**Required action**
Please go through the records below and return every line holding the word "search".

Material for this task: Begin

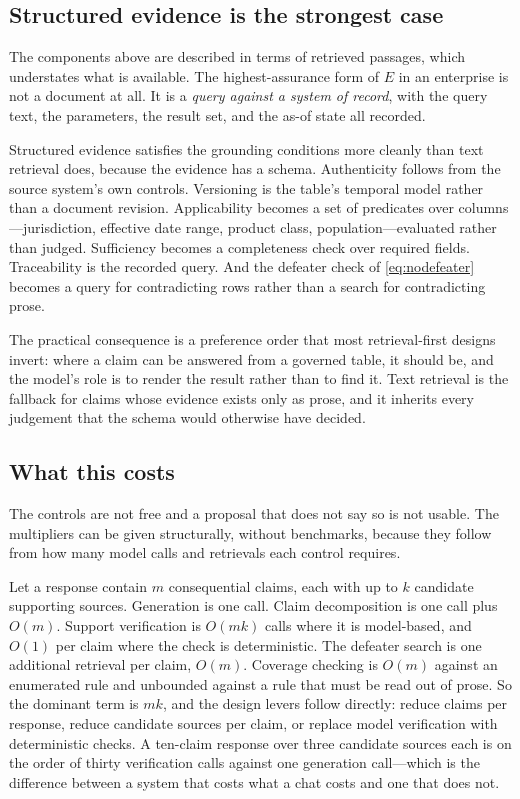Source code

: \subsection{Structured evidence is the strongest case}
\label{sec:structured}

The components above are described in terms of retrieved passages, which
understates what is available. The highest-assurance form of $E$ in an enterprise is
not a document at all. It is a \emph{query against a system of record}, with the query
text, the parameters, the result set, and the as-of state all recorded.

Structured evidence satisfies the grounding conditions more cleanly than text
retrieval does, because the evidence has a schema. Authenticity follows from the source
system's own controls. Versioning is the table's temporal model rather than a document
revision. Applicability becomes a set of predicates over columns---jurisdiction,
effective date range, product class, population---evaluated rather than judged.
Sufficiency becomes a completeness check over required fields. Traceability is the
recorded query. And the defeater check of \eqref{eq:nodefeater} becomes a query for
contradicting rows rather than a search for contradicting prose.

The practical consequence is a preference order that most retrieval-first designs
invert: where a claim can be answered from a governed table, it should be, and the
model's role is to render the result rather than to find it. Text retrieval is the
fallback for claims whose evidence exists only as prose, and it inherits every
judgement that the schema would otherwise have decided.

\subsection{What this costs}
\label{sec:cost}

The controls are not free and a proposal that does not say so is not usable. The
multipliers can be given structurally, without benchmarks, because they follow from how
many model calls and retrievals each control requires.

Let a response contain $m$ consequential claims, each with up to $k$ candidate
supporting sources. Generation is one call. Claim decomposition is one call plus $O(m)$.
Support verification is $O(mk)$ calls where it is model-based, and $O(1)$ per claim where
the check is deterministic. The defeater search is one additional retrieval per claim,
$O(m)$. Coverage checking is $O(m)$ against an enumerated rule and unbounded against a
rule that must be read out of prose. So the dominant term is $mk$, and the design levers
follow directly: reduce claims per response, reduce candidate sources per claim, or
replace model verification with deterministic checks. A ten-claim response over three
candidate sources each is on the order of thirty verification calls against one
generation call---which is the difference between a system that costs what a chat costs
and one that does not.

Material for this task: End

**Answer for this exercise**
contradicting rows rather than a search for contradicting prose.
the check is deterministic. The defeater search is one additional retrieval per claim,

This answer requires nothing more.